**Task instructions**. Show every line of the records below that contains the word "absorbing".

**Stored data**.

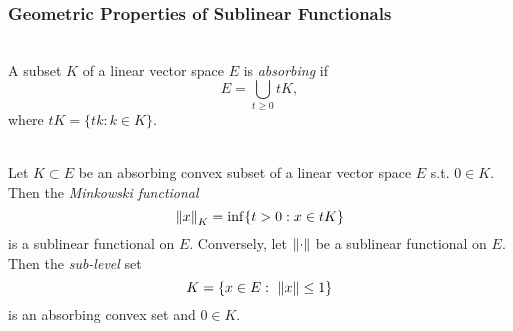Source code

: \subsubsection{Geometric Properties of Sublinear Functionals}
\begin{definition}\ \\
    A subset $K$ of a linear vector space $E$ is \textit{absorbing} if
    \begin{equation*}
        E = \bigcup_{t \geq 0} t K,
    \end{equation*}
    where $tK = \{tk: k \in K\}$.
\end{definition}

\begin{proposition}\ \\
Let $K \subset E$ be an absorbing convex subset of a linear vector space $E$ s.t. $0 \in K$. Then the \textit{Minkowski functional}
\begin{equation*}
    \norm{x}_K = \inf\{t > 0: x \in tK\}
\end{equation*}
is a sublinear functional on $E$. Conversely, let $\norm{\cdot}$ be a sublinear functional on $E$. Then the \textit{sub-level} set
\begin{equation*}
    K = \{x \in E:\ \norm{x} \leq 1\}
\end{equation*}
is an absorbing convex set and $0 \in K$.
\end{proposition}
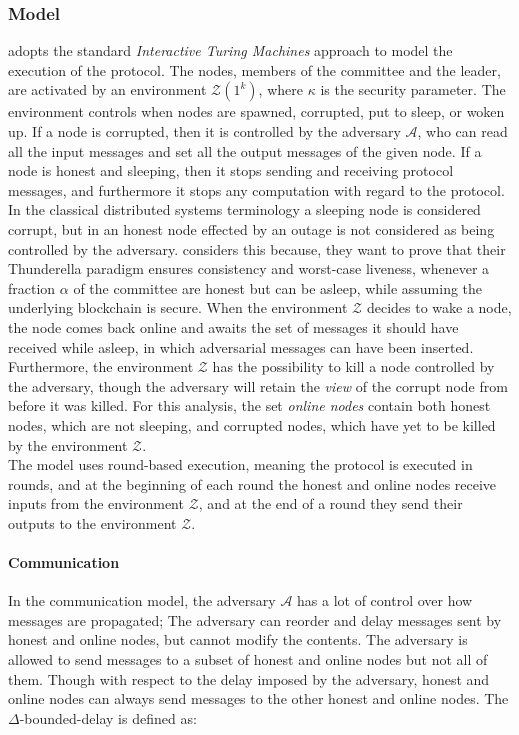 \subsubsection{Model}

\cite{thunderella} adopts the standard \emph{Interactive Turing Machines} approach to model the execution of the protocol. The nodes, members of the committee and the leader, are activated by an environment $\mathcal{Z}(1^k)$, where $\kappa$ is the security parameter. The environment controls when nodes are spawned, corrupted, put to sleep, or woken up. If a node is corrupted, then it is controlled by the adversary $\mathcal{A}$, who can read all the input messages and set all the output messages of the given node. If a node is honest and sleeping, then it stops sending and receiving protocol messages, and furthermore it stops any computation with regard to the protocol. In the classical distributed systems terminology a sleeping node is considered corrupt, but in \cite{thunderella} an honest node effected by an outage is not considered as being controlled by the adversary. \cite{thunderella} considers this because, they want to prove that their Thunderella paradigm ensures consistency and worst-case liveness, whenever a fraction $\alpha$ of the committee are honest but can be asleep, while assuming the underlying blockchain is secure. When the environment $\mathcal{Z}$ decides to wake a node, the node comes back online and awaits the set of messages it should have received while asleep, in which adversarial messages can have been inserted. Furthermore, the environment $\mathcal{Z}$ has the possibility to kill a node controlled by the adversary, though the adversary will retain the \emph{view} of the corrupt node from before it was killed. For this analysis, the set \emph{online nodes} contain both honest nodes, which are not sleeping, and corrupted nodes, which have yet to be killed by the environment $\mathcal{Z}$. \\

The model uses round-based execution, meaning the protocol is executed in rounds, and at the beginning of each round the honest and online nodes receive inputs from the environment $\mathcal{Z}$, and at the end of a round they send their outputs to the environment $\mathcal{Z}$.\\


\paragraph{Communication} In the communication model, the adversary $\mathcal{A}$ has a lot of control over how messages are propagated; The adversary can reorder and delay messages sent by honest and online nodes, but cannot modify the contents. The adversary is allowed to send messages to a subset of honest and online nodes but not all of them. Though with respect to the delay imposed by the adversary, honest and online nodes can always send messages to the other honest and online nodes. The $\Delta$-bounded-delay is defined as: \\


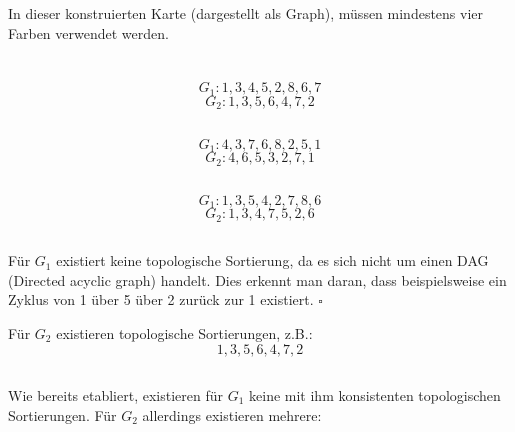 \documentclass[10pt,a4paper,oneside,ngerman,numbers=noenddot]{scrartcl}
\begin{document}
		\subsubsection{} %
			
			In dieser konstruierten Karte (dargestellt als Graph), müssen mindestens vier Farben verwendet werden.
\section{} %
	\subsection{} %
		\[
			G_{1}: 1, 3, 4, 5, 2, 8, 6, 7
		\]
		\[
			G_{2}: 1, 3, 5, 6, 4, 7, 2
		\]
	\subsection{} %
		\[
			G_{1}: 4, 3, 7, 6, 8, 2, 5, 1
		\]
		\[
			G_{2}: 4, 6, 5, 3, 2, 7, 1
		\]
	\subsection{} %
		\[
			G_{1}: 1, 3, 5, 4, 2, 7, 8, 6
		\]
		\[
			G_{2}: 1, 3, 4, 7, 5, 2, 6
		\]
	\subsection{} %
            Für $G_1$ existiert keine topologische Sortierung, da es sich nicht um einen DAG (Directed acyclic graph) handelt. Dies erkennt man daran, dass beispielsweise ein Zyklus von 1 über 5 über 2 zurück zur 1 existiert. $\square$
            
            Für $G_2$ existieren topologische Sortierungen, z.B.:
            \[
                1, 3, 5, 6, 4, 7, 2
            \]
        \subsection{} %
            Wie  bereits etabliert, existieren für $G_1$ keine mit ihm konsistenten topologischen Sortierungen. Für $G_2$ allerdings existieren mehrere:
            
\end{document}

**Answer to the exercise**.
    A subset $K$ of a linear vector space $E$ is \textit{absorbing} if
Let $K \subset E$ be an absorbing convex subset of a linear vector space $E$ s.t. $0 \in K$. Then the \textit{Minkowski functional}
is an absorbing convex set and $0 \in K$.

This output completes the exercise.